Wineblog agosto aperto per ferie: 330mila visite, +21,6%. Sorpresa clamorosa: Milano raddoppia, supera Napoli e Roma e diventa la prima città!

Letture: 115
Wine blog dati agosto 2014

Non era scontato vista la straordinaria perfomance del Wineblog dello scorso anno con un più 36%. Ebbene quest’anno segnamo un +21,6% con una progressione inarrestabile che ci porta da 196mila a 230mila visitatori unici.

Il Wine blog in Italia

Ma la sopresa più clamorosa è il sorpasso di Milano, tradizionalmente piazzata sempre al terzo posto, che questo mese praticamente raddoppia diventando la città italiana dove si sono registrate le maggiori letture, quasi 70mila. Il che per un blog percepito come espressione della gastronomia del Sud è una soddisfazione grandissima che ci sprona a puntare sempre di più su temi di interessi generale e alle realtà gastronomiche da Roma in su.

Negli Stati Uniti

Infine, ma questo interessa di più i produttori di vino: negli States siamo sempre molto seguiti, praticamente non c’è nessuno stato dal quale non si siano collegati, a parte l’Alaska

Da corredo a questo stato di buona salute ci sono le posizioni ai primi posti della classifiche (Blogbabel, Ebuzzing), gli oltre 35mila contati su Facebook.

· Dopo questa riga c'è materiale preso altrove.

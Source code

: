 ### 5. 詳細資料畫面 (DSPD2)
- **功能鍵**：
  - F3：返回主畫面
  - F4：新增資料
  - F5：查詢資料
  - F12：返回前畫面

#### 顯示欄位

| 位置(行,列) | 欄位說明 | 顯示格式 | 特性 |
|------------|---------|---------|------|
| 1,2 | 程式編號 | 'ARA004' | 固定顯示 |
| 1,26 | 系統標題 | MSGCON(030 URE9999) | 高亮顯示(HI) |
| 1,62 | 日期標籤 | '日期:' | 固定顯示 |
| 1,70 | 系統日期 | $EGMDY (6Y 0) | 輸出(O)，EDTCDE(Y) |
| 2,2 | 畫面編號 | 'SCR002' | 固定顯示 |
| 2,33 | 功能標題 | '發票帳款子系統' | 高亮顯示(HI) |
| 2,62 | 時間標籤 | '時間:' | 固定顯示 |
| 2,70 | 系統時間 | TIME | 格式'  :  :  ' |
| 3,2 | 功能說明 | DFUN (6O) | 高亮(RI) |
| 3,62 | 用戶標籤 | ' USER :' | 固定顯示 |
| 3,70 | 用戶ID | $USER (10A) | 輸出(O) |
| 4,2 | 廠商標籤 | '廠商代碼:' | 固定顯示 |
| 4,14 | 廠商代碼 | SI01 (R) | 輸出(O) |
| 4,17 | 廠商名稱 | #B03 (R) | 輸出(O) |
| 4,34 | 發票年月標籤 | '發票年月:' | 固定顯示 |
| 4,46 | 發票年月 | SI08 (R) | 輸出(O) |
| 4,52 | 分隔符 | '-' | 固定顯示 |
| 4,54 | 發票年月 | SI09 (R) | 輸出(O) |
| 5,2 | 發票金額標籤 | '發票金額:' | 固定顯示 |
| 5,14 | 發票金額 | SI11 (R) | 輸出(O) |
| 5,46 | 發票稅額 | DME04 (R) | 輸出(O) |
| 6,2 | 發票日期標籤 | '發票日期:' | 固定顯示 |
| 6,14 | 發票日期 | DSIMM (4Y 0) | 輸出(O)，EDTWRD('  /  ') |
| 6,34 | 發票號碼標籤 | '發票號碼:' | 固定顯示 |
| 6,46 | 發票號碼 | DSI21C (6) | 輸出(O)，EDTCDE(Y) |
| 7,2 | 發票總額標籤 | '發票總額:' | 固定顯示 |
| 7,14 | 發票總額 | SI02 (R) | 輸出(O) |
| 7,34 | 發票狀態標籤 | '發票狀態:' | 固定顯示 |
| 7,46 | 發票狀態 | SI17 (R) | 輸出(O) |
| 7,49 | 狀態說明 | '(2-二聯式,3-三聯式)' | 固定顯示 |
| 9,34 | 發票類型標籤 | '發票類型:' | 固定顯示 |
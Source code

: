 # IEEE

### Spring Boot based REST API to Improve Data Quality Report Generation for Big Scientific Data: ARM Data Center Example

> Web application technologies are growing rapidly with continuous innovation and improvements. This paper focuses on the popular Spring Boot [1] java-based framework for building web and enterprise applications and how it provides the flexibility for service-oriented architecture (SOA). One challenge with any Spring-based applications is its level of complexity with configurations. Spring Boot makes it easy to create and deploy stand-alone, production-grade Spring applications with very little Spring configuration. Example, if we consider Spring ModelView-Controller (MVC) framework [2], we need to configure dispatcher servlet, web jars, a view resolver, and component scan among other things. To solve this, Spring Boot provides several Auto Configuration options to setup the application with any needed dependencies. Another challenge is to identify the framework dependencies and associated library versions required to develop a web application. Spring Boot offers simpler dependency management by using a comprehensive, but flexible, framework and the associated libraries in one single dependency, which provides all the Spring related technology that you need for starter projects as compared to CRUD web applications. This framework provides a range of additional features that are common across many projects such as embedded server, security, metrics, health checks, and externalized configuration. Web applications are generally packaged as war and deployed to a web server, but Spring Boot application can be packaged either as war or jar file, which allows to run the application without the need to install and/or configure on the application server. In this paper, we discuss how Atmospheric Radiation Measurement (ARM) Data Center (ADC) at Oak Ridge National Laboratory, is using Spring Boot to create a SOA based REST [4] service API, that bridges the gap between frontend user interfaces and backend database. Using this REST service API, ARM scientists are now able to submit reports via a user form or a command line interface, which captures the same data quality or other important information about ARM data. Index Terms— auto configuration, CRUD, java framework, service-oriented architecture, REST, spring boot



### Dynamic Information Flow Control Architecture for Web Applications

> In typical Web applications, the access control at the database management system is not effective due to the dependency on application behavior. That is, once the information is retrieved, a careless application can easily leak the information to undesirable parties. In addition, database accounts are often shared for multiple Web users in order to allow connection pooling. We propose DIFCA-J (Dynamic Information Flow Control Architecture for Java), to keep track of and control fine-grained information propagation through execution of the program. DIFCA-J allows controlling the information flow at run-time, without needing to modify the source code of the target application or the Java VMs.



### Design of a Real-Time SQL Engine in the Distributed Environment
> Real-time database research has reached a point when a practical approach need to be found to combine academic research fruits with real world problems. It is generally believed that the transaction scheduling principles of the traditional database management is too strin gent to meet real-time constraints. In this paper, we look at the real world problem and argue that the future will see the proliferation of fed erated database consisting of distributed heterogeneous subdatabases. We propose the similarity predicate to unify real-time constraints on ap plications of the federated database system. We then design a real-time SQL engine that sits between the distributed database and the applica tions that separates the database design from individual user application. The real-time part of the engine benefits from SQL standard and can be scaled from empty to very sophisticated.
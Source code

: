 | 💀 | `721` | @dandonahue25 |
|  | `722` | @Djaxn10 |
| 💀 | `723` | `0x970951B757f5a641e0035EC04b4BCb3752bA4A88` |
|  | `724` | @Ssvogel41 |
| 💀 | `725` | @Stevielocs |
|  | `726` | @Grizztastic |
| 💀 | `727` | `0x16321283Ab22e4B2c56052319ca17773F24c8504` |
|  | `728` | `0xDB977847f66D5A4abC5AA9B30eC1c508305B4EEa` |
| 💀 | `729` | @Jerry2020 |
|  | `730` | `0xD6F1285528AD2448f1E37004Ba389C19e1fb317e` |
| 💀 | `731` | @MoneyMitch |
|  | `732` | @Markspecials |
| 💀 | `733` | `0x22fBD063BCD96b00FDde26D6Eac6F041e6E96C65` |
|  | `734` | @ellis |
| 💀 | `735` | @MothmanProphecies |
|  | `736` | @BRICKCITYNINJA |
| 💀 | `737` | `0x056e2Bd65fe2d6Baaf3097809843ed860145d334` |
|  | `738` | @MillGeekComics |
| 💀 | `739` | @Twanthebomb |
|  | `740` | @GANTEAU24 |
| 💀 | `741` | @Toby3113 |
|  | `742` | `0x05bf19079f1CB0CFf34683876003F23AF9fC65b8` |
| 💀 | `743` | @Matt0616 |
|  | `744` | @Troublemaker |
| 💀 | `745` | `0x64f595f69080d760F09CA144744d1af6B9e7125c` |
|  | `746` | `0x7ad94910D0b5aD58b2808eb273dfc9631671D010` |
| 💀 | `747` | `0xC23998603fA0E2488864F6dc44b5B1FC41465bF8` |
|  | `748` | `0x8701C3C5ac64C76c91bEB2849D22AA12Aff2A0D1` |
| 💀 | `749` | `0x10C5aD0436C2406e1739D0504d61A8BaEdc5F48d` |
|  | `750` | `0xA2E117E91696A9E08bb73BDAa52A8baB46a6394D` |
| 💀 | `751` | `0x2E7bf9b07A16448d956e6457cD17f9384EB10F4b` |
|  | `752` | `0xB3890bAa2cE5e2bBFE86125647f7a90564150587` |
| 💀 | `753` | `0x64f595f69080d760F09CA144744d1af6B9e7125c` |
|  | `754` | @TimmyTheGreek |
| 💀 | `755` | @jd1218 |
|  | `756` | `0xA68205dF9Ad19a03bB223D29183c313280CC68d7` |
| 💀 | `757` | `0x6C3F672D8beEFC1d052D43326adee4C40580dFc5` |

I segreti di questo successo sono quelli di sempre.

1-Impegno a parlare solo di ciò che vediamo e proviamo senza pubblicare cose rubacchiando da internet o da siti stranieri. Ormai ci sono quasi 13mila articoli dove l’appassionato trova di tutto di più

2-Totale autonomia rispetto all’oggetto di cui scriviamo perché si tratta di un sito non commerciale che ha alla sua base la passione.

3-Infine l’ingrediente più importante, in questo come in tutta la vita: divertimento, tanto divertimento.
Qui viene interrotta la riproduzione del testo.